***** RECORDS SUPPLIED *****

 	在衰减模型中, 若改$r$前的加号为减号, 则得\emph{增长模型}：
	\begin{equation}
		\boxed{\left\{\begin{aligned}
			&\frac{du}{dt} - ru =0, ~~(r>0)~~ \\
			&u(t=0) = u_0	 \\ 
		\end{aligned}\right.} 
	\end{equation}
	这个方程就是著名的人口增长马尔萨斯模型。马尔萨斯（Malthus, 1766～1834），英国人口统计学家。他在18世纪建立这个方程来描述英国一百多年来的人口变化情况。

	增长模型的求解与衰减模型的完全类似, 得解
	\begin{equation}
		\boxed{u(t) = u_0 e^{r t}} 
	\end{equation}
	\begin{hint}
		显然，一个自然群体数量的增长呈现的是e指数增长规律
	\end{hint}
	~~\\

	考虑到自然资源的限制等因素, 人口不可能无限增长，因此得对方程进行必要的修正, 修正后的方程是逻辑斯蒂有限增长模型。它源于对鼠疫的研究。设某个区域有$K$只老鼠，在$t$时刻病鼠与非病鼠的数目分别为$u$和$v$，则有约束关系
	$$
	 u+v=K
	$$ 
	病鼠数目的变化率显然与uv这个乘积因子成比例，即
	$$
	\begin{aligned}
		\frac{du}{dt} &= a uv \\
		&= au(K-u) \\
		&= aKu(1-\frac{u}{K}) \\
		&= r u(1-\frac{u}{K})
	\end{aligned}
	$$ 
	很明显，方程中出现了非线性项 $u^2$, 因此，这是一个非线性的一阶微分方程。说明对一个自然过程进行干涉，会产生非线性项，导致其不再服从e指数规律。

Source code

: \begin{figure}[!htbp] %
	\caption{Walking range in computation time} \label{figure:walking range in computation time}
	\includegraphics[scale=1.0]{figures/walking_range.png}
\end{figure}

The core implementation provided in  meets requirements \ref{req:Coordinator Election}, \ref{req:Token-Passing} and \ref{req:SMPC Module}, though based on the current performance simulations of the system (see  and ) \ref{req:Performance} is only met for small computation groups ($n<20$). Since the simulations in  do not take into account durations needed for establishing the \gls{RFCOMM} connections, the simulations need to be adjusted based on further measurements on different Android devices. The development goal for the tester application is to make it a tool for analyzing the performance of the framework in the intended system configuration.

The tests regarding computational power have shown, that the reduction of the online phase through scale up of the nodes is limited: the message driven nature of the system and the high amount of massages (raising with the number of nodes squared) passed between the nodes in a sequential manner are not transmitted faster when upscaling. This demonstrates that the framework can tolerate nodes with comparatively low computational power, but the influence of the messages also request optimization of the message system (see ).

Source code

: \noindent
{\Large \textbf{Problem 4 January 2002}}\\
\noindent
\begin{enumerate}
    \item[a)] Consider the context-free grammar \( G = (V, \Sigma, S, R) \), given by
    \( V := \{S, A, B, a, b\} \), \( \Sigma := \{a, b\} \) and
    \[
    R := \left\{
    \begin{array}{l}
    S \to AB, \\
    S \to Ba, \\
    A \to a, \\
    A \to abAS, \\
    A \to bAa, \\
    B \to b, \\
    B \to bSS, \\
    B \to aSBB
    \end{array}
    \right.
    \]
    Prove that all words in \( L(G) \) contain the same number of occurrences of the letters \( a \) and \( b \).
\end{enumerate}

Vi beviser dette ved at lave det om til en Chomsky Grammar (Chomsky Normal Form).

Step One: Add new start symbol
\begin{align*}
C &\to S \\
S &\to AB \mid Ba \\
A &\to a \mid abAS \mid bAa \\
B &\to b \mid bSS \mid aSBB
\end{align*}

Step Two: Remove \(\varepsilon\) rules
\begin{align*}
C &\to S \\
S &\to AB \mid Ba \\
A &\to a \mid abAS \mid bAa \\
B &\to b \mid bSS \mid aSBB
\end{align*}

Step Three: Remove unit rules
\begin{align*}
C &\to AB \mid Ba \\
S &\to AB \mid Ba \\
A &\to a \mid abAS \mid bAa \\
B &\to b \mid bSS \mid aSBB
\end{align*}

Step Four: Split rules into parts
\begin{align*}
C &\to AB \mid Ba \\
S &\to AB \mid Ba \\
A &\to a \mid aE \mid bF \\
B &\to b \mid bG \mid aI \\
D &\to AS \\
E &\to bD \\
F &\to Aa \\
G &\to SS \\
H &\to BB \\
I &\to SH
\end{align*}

*****

Output all of the records, keeping every word exact.

 	在衰减模型中, 若改$r$前的加号为减号, 则得\emph{增长模型}：
	\begin{equation}
		\boxed{\left\{\begin{aligned}
			&\frac{du}{dt} - ru =0, ~~(r>0)~~ \\
			&u(t=0) = u_0	 \\ 
		\end{aligned}\right.} 
	\end{equation}
	这个方程就是著名的人口增长马尔萨斯模型。马尔萨斯（Malthus, 1766～1834），英国人口统计学家。他在18世纪建立这个方程来描述英国一百多年来的人口变化情况。

	增长模型的求解与衰减模型的完全类似, 得解
	\begin{equation}
		\boxed{u(t) = u_0 e^{r t}} 
	\end{equation}
	\begin{hint}
		显然，一个自然群体数量的增长呈现的是e指数增长规律
	\end{hint}
	~~\\

	考虑到自然资源的限制等因素, 人口不可能无限增长，因此得对方程进行必要的修正, 修正后的方程是逻辑斯蒂有限增长模型。它源于对鼠疫的研究。设某个区域有$K$只老鼠，在$t$时刻病鼠与非病鼠的数目分别为$u$和$v$，则有约束关系
	$$
	 u+v=K
	$$ 
	病鼠数目的变化率显然与uv这个乘积因子成比例，即
	$$
	\begin{aligned}
		\frac{du}{dt} &= a uv \\
		&= au(K-u) \\
		&= aKu(1-\frac{u}{K}) \\
		&= r u(1-\frac{u}{K})
	\end{aligned}
	$$ 
	很明显，方程中出现了非线性项 $u^2$, 因此，这是一个非线性的一阶微分方程。说明对一个自然过程进行干涉，会产生非线性项，导致其不再服从e指数规律。

Source code

: \begin{figure}[!htbp] %
	\caption{Walking range in computation time} \label{figure:walking range in computation time}
	\includegraphics[scale=1.0]{figures/walking_range.png}
\end{figure}

The core implementation provided in  meets requirements \ref{req:Coordinator Election}, \ref{req:Token-Passing} and \ref{req:SMPC Module}, though based on the current performance simulations of the system (see  and ) \ref{req:Performance} is only met for small computation groups ($n<20$). Since the simulations in  do not take into account durations needed for establishing the \gls{RFCOMM} connections, the simulations need to be adjusted based on further measurements on different Android devices. The development goal for the tester application is to make it a tool for analyzing the performance of the framework in the intended system configuration.

The tests regarding computational power have shown, that the reduction of the online phase through scale up of the nodes is limited: the message driven nature of the system and the high amount of massages (raising with the number of nodes squared) passed between the nodes in a sequential manner are not transmitted faster when upscaling. This demonstrates that the framework can tolerate nodes with comparatively low computational power, but the influence of the messages also request optimization of the message system (see ).

Source code

: \noindent
{\Large \textbf{Problem 4 January 2002}}\\
\noindent
\begin{enumerate}
    \item[a)] Consider the context-free grammar \( G = (V, \Sigma, S, R) \), given by
    \( V := \{S, A, B, a, b\} \), \( \Sigma := \{a, b\} \) and
    \[
    R := \left\{
    \begin{array}{l}
    S \to AB, \\
    S \to Ba, \\
    A \to a, \\
    A \to abAS, \\
    A \to bAa, \\
    B \to b, \\
    B \to bSS, \\
    B \to aSBB
    \end{array}
    \right.
    \]
    Prove that all words in \( L(G) \) contain the same number of occurrences of the letters \( a \) and \( b \).
\end{enumerate}

Vi beviser dette ved at lave det om til en Chomsky Grammar (Chomsky Normal Form).

Step One: Add new start symbol
\begin{align*}
C &\to S \\
S &\to AB \mid Ba \\
A &\to a \mid abAS \mid bAa \\
B &\to b \mid bSS \mid aSBB
\end{align*}

Step Two: Remove \(\varepsilon\) rules
\begin{align*}
C &\to S \\
S &\to AB \mid Ba \\
A &\to a \mid abAS \mid bAa \\
B &\to b \mid bSS \mid aSBB
\end{align*}

Step Three: Remove unit rules
\begin{align*}
C &\to AB \mid Ba \\
S &\to AB \mid Ba \\
A &\to a \mid abAS \mid bAa \\
B &\to b \mid bSS \mid aSBB
\end{align*}

Step Four: Split rules into parts
\begin{align*}
C &\to AB \mid Ba \\
S &\to AB \mid Ba \\
A &\to a \mid aE \mid bF \\
B &\to b \mid bG \mid aI \\
D &\to AS \\
E &\to bD \\
F &\to Aa \\
G &\to SS \\
H &\to BB \\
I &\to SH
\end{align*}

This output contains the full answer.